■ **TASK PROMPT**
In the data below, find each line that contains the word "Forensics" and copy it.

Start of Block

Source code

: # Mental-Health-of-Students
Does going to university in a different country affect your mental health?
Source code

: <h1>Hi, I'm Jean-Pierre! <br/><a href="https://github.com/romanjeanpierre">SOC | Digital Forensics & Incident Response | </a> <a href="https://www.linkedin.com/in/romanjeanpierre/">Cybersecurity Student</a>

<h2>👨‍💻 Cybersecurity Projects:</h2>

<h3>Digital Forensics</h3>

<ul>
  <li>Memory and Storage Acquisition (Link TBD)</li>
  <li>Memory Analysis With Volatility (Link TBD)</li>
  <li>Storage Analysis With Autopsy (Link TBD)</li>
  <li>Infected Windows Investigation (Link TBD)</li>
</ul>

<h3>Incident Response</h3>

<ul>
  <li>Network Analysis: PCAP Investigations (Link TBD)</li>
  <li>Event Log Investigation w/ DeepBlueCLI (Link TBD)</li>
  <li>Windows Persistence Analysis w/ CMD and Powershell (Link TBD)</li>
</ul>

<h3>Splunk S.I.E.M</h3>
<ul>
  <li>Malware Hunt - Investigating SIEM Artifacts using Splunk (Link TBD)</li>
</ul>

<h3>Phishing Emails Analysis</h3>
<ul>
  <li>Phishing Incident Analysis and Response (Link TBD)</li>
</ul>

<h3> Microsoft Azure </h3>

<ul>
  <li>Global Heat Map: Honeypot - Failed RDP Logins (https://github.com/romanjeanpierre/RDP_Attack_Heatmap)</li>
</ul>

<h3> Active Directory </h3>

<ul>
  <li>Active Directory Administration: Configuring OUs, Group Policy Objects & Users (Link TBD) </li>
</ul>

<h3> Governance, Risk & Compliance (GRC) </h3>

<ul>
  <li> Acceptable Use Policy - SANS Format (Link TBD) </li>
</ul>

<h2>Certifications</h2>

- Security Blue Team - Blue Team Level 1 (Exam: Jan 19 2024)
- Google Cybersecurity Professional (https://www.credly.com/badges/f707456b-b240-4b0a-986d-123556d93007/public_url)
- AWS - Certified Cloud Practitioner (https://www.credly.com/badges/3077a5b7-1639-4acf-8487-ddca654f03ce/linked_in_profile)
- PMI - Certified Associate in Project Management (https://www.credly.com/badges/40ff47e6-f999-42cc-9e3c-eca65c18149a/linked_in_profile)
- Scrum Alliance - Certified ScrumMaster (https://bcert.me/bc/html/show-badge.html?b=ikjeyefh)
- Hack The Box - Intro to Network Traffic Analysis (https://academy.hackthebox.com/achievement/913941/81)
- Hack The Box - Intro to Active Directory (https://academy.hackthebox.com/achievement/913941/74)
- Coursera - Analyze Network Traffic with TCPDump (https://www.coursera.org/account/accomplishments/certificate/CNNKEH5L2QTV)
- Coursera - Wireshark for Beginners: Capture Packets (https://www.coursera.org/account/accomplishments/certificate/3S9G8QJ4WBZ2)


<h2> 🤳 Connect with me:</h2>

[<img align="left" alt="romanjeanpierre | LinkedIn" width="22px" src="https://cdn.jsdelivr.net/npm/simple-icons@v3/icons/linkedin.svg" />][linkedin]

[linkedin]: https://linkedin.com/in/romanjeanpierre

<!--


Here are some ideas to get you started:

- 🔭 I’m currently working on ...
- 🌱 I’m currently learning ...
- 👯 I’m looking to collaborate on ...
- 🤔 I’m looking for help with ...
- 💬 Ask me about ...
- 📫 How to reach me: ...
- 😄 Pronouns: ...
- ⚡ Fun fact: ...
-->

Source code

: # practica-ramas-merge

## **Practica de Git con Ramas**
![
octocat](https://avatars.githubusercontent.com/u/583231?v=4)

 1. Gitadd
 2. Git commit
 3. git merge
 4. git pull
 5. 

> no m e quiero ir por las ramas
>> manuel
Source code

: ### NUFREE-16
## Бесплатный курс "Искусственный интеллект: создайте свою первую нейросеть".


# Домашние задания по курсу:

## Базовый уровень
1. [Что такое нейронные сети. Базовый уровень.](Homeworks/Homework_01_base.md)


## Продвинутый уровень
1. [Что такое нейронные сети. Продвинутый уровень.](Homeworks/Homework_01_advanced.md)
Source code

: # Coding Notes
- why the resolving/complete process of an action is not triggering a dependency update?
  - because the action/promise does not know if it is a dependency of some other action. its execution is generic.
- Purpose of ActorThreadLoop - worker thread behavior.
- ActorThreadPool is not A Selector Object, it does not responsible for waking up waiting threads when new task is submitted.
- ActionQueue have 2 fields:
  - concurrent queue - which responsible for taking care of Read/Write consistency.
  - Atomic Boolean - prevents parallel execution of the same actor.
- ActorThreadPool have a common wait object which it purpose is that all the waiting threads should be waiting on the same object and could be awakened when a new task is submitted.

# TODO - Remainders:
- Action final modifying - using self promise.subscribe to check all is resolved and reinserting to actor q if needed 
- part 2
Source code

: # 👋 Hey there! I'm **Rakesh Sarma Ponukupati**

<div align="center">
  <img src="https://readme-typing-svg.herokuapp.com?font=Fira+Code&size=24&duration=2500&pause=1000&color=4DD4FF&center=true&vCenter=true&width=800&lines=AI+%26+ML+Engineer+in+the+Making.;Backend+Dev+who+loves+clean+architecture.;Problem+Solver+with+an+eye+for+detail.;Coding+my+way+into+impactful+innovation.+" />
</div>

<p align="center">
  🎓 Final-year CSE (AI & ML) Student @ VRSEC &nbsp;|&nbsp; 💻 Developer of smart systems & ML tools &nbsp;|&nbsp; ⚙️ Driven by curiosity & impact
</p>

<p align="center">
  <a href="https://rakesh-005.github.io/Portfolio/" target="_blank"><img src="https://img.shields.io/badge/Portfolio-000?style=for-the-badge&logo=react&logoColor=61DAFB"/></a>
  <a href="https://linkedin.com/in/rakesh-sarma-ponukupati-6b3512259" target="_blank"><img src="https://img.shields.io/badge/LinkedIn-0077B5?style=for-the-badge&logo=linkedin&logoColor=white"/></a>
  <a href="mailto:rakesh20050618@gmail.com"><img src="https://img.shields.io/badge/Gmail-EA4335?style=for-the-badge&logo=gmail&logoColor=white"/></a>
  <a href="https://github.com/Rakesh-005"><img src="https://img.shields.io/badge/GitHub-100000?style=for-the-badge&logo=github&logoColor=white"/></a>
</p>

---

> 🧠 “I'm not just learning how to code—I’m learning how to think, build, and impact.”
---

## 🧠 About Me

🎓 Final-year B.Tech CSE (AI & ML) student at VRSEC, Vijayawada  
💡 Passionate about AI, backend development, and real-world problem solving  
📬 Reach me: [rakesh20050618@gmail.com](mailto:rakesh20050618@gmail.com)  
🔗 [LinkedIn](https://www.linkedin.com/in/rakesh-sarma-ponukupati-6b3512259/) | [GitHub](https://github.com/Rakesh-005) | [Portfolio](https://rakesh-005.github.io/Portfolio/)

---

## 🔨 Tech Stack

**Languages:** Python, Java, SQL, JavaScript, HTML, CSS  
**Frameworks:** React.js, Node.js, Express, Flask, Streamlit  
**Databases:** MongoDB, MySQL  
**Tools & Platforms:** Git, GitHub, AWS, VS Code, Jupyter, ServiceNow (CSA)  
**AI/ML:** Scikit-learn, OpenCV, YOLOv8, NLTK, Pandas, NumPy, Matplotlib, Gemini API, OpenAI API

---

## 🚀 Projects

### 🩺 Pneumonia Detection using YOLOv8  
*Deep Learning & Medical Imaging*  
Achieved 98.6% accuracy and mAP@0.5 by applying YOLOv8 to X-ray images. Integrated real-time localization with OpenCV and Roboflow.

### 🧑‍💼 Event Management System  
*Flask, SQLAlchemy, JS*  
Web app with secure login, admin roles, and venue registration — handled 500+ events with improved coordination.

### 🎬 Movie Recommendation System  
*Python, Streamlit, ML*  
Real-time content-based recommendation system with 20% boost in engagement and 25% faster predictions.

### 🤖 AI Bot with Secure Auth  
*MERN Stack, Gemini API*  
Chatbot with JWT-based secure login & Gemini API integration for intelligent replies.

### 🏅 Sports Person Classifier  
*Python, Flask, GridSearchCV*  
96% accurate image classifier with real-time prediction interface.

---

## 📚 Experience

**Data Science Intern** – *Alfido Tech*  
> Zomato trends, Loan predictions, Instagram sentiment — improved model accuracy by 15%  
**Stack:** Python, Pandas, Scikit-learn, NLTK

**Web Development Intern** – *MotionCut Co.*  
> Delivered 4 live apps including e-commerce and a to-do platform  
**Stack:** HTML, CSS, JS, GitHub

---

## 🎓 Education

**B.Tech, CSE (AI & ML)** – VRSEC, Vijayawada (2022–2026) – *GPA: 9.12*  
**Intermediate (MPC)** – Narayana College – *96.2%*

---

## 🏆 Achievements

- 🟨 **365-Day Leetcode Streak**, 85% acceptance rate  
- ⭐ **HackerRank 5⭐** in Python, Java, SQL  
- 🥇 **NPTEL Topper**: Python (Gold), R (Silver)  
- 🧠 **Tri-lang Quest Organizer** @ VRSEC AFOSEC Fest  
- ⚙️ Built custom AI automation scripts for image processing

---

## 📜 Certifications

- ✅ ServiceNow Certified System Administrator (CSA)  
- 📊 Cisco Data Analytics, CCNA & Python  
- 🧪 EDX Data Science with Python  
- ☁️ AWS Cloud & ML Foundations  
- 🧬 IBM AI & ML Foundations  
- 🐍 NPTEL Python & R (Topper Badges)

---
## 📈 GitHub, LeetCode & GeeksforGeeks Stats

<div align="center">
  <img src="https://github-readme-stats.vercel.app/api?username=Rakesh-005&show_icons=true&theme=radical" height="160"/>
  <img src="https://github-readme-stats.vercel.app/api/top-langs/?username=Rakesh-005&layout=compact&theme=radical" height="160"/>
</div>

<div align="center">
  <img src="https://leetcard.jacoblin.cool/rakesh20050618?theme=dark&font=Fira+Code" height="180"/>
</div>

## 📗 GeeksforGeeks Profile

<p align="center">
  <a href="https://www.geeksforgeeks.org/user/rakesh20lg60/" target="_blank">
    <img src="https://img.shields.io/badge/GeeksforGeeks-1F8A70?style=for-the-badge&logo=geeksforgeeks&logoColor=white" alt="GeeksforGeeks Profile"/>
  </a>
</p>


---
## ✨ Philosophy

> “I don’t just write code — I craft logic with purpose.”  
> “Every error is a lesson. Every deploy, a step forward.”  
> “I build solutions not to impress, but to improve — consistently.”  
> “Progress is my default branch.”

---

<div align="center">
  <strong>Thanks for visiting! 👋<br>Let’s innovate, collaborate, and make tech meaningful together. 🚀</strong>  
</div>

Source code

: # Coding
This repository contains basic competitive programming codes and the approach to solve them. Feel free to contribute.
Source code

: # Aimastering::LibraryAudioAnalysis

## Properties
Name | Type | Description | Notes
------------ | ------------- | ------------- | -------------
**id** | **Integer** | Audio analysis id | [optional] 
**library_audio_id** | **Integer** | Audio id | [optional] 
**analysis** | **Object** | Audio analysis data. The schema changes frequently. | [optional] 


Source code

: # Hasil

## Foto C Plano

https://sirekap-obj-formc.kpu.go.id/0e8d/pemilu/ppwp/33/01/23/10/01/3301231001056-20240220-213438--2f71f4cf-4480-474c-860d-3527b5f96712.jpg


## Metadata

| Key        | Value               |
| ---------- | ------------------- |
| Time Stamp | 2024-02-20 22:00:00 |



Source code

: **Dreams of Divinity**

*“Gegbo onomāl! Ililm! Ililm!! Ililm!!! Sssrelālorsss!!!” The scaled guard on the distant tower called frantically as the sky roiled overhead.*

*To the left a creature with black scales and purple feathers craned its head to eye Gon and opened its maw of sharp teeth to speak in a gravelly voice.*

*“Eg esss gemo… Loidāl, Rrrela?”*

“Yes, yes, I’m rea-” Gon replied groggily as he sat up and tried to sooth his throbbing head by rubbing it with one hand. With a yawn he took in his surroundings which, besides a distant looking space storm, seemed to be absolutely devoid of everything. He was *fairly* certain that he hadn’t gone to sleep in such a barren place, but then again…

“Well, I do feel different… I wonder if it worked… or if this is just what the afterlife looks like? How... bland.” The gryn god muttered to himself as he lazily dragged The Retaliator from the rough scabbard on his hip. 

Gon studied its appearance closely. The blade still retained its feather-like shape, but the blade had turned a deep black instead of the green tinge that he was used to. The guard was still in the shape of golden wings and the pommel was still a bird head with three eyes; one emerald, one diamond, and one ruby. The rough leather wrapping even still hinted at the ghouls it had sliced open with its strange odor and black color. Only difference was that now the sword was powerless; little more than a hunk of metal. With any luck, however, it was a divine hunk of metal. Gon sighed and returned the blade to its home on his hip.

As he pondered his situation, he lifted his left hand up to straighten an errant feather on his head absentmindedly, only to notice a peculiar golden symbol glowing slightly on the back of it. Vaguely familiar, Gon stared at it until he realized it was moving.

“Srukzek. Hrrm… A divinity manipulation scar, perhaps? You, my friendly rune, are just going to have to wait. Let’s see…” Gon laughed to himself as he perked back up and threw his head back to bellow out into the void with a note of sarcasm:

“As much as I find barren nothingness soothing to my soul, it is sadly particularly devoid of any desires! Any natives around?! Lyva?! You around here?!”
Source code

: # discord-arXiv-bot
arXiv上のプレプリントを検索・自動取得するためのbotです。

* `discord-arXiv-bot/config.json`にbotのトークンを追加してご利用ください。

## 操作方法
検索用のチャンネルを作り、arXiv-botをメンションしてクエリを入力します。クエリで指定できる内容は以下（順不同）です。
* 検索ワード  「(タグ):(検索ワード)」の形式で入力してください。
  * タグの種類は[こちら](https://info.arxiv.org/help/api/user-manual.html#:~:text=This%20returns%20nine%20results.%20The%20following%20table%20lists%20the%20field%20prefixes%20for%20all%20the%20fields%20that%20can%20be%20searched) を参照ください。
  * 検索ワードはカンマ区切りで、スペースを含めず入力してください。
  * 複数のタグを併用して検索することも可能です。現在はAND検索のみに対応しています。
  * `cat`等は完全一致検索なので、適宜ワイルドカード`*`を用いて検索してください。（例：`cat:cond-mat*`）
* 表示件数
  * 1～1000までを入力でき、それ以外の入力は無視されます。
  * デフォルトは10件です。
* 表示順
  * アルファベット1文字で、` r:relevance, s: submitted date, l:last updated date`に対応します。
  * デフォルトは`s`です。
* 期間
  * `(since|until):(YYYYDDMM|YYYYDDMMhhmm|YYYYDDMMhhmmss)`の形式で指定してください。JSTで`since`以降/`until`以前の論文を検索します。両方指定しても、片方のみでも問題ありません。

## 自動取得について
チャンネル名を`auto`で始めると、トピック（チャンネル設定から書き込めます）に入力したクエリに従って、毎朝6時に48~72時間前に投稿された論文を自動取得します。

End of Block

■ **EXERCISE SOLUTION**
: <h1>Hi, I'm Jean-Pierre! <br/><a href="https://github.com/romanjeanpierre">SOC | Digital Forensics & Incident Response | </a> <a href="https://www.linkedin.com/in/romanjeanpierre/">Cybersecurity Student</a>
<h3>Digital Forensics</h3>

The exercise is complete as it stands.